__Task description__:
List every line in this data where the string "benchmarks" occurs.

Records from a dataset:
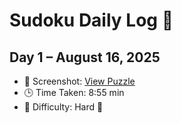 # Sudoku Daily Log 🧩

## Day 1 – August 16, 2025
- 📸 Screenshot: [View Puzzle](screenshots/day-01.png)
- 🕒 Time Taken: 8:55 min
- 🧠 Difficulty: Hard 🔴
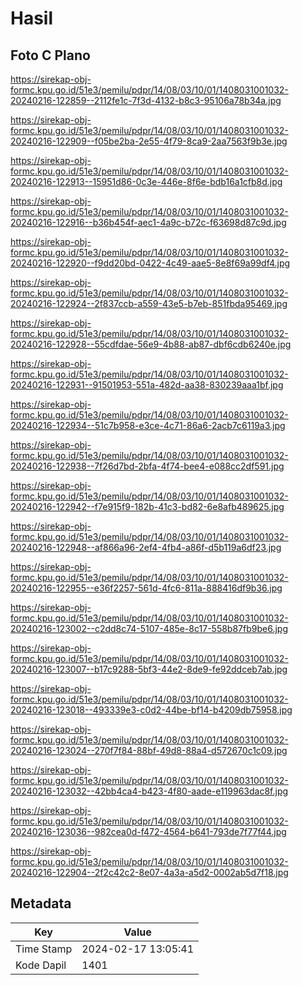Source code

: # Hasil

## Foto C Plano

https://sirekap-obj-formc.kpu.go.id/51e3/pemilu/pdpr/14/08/03/10/01/1408031001032-20240216-122859--2112fe1c-7f3d-4132-b8c3-95106a78b34a.jpg

https://sirekap-obj-formc.kpu.go.id/51e3/pemilu/pdpr/14/08/03/10/01/1408031001032-20240216-122909--f05be2ba-2e55-4f79-8ca9-2aa7563f9b3e.jpg

https://sirekap-obj-formc.kpu.go.id/51e3/pemilu/pdpr/14/08/03/10/01/1408031001032-20240216-122913--15951d86-0c3e-446e-8f6e-bdb16a1cfb8d.jpg

https://sirekap-obj-formc.kpu.go.id/51e3/pemilu/pdpr/14/08/03/10/01/1408031001032-20240216-122916--b36b454f-aec1-4a9c-b72c-f63698d87c9d.jpg

https://sirekap-obj-formc.kpu.go.id/51e3/pemilu/pdpr/14/08/03/10/01/1408031001032-20240216-122920--f9dd20bd-0422-4c49-aae5-8e8f69a99df4.jpg

https://sirekap-obj-formc.kpu.go.id/51e3/pemilu/pdpr/14/08/03/10/01/1408031001032-20240216-122924--2f837ccb-a559-43e5-b7eb-851fbda95469.jpg

https://sirekap-obj-formc.kpu.go.id/51e3/pemilu/pdpr/14/08/03/10/01/1408031001032-20240216-122928--55cdfdae-56e9-4b88-ab87-dbf6cdb6240e.jpg

https://sirekap-obj-formc.kpu.go.id/51e3/pemilu/pdpr/14/08/03/10/01/1408031001032-20240216-122931--91501953-551a-482d-aa38-830239aaa1bf.jpg

https://sirekap-obj-formc.kpu.go.id/51e3/pemilu/pdpr/14/08/03/10/01/1408031001032-20240216-122934--51c7b958-e3ce-4c71-86a6-2acb7c6119a3.jpg

https://sirekap-obj-formc.kpu.go.id/51e3/pemilu/pdpr/14/08/03/10/01/1408031001032-20240216-122938--7f26d7bd-2bfa-4f74-bee4-e088cc2df591.jpg

https://sirekap-obj-formc.kpu.go.id/51e3/pemilu/pdpr/14/08/03/10/01/1408031001032-20240216-122942--f7e915f9-182b-41c3-bd82-6e8afb489625.jpg

https://sirekap-obj-formc.kpu.go.id/51e3/pemilu/pdpr/14/08/03/10/01/1408031001032-20240216-122948--af866a96-2ef4-4fb4-a86f-d5b119a6df23.jpg

https://sirekap-obj-formc.kpu.go.id/51e3/pemilu/pdpr/14/08/03/10/01/1408031001032-20240216-122955--e36f2257-561d-4fc6-811a-888416df9b36.jpg

https://sirekap-obj-formc.kpu.go.id/51e3/pemilu/pdpr/14/08/03/10/01/1408031001032-20240216-123002--c2dd8c74-5107-485e-8c17-558b87fb9be6.jpg

https://sirekap-obj-formc.kpu.go.id/51e3/pemilu/pdpr/14/08/03/10/01/1408031001032-20240216-123007--b17c9288-5bf3-44e2-8de9-fe92ddceb7ab.jpg

https://sirekap-obj-formc.kpu.go.id/51e3/pemilu/pdpr/14/08/03/10/01/1408031001032-20240216-123018--493339e3-c0d2-44be-bf14-b4209db75958.jpg

https://sirekap-obj-formc.kpu.go.id/51e3/pemilu/pdpr/14/08/03/10/01/1408031001032-20240216-123024--270f7f84-88bf-49d8-88a4-d572670c1c09.jpg

https://sirekap-obj-formc.kpu.go.id/51e3/pemilu/pdpr/14/08/03/10/01/1408031001032-20240216-123032--42bb4ca4-b423-4f80-aade-e119963dac8f.jpg

https://sirekap-obj-formc.kpu.go.id/51e3/pemilu/pdpr/14/08/03/10/01/1408031001032-20240216-123036--982cea0d-f472-4564-b641-793de7f77f44.jpg

https://sirekap-obj-formc.kpu.go.id/51e3/pemilu/pdpr/14/08/03/10/01/1408031001032-20240216-122904--2f2c42c2-8e07-4a3a-a5d2-0002ab5d7f18.jpg


## Metadata

| Key        | Value               |
| ---------- | ------------------- |
| Time Stamp | 2024-02-17 13:05:41 |
| Kode Dapil | 1401                |



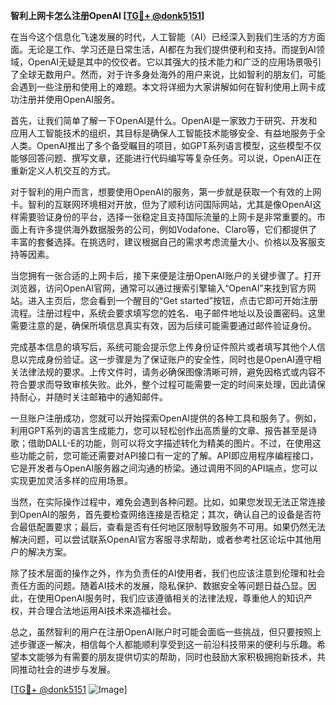 **智利上网卡怎么注册OpenAI [[TG💪+ @donk5151](https://t.me/s/donk5151)]**

在当今这个信息化飞速发展的时代，人工智能（AI）已经深入到我们生活的方方面面。无论是工作、学习还是日常生活，AI都在为我们提供便利和支持。而提到AI领域，OpenAI无疑是其中的佼佼者。它以其强大的技术能力和广泛的应用场景吸引了全球无数用户。然而，对于许多身处海外的用户来说，比如智利的朋友们，可能会遇到一些注册和使用上的难题。本文将详细为大家讲解如何在智利使用上网卡成功注册并使用OpenAI服务。

首先，让我们简单了解一下OpenAI是什么。OpenAI是一家致力于研究、开发和应用人工智能技术的组织，其目标是确保人工智能技术能够安全、有益地服务于全人类。OpenAI推出了多个备受瞩目的项目，如GPT系列语言模型，这些模型不仅能够回答问题、撰写文章，还能进行代码编写等复杂任务。可以说，OpenAI正在重新定义人机交互的方式。

对于智利的用户而言，想要使用OpenAI的服务，第一步就是获取一个有效的上网卡。智利的互联网环境相对开放，但为了顺利访问国际网站，尤其是像OpenAI这样需要验证身份的平台，选择一张稳定且支持国际流量的上网卡是非常重要的。市面上有许多提供海外数据服务的公司，例如Vodafone、Claro等，它们都提供了丰富的套餐选择。在挑选时，建议根据自己的需求考虑流量大小、价格以及客服支持等因素。

当您拥有一张合适的上网卡后，接下来便是注册OpenAI账户的关键步骤了。打开浏览器，访问OpenAI官网，通常可以通过搜索引擎输入“OpenAI”来找到官方网站。进入主页后，您会看到一个醒目的“Get started”按钮，点击它即可开始注册流程。注册过程中，系统会要求填写您的姓名、电子邮件地址以及设置密码。这里需要注意的是，确保所填信息真实有效，因为后续可能需要通过邮件验证身份。

完成基本信息的填写后，系统可能会提示您上传身份证件照片或者填写其他个人信息以完成身份验证。这一步骤是为了保证账户的安全性，同时也是OpenAI遵守相关法律法规的要求。上传文件时，请务必确保图像清晰可辨，避免因格式或内容不符合要求而导致审核失败。此外，整个过程可能需要一定的时间来处理，因此请保持耐心，并随时关注邮箱中的通知邮件。

一旦账户注册成功，您就可以开始探索OpenAI提供的各种工具和服务了。例如，利用GPT系列的语言生成能力，您可以轻松创作出高质量的文章、报告甚至是诗歌；借助DALL-E的功能，则可以将文字描述转化为精美的图片。不过，在使用这些功能之前，您可能还需要对API接口有一定的了解。API即应用程序编程接口，它是开发者与OpenAI服务器之间沟通的桥梁。通过调用不同的API端点，您可以实现更加灵活多样的应用场景。

当然，在实际操作过程中，难免会遇到各种问题。比如，如果您发现无法正常连接到OpenAI的服务，首先要检查网络连接是否稳定；其次，确认自己的设备是否符合最低配置要求；最后，查看是否有任何地区限制导致服务不可用。如果仍然无法解决问题，可以尝试联系OpenAI官方客服寻求帮助，或者参考社区论坛中其他用户的解决方案。

除了技术层面的操作之外，作为负责任的AI使用者，我们也应该注意到伦理和社会责任方面的问题。随着AI技术的发展，隐私保护、数据安全等问题日益凸显。因此，在使用OpenAI服务时，我们应该遵循相关的法律法规，尊重他人的知识产权，并合理合法地运用AI技术来造福社会。

总之，虽然智利的用户在注册OpenAI账户时可能会面临一些挑战，但只要按照上述步骤逐一解决，相信每个人都能顺利享受到这一前沿科技带来的便利与乐趣。希望本文能够为有需要的朋友提供切实的帮助，同时也鼓励大家积极拥抱新技术，共同推动社会的进步与发展。

[[TG💪+ @donk5151](https://t.me/s/donk5151) ![Image](https://i.postimg.cc/rwNCRYN7/Snipaste-2025-04-30-17-27-05.png)]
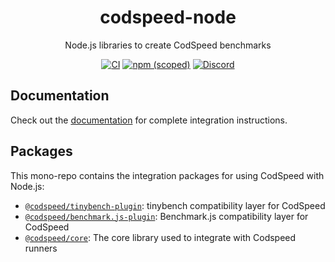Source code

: <div align="center">
<h1>codspeed-node</h1>

Node.js libraries to create CodSpeed benchmarks

[![CI](https://github.com/CodSpeedHQ/codspeed-node/actions/workflows/ci.yml/badge.svg)](https://github.com/CodSpeedHQ/codspeed-node/actions/workflows/ci.yml)
[![npm (scoped)](https://img.shields.io/npm/v/@codspeed/core)](https://www.npmjs.com/org/codspeed)
[![Discord](https://img.shields.io/badge/chat%20on-discord-7289da.svg)](https://discord.com/invite/MxpaCfKSqF)

</div>

## Documentation

Check out the [documentation](https://docs.codspeed.io/benchmarks/nodejs) for complete integration instructions.

## Packages

This mono-repo contains the integration packages for using CodSpeed with Node.js:

- [`@codspeed/tinybench-plugin`](./packages/tinybench-plugin): tinybench compatibility layer for CodSpeed
- [`@codspeed/benchmark.js-plugin`](./packages/benchmark.js-plugin): Benchmark.js compatibility layer for CodSpeed
- [`@codspeed/core`](./packages/core): The core library used to integrate with Codspeed runners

__Result below__:
Node.js libraries to create CodSpeed benchmarks
Check out the [documentation](https://docs.codspeed.io/benchmarks/nodejs) for complete integration instructions.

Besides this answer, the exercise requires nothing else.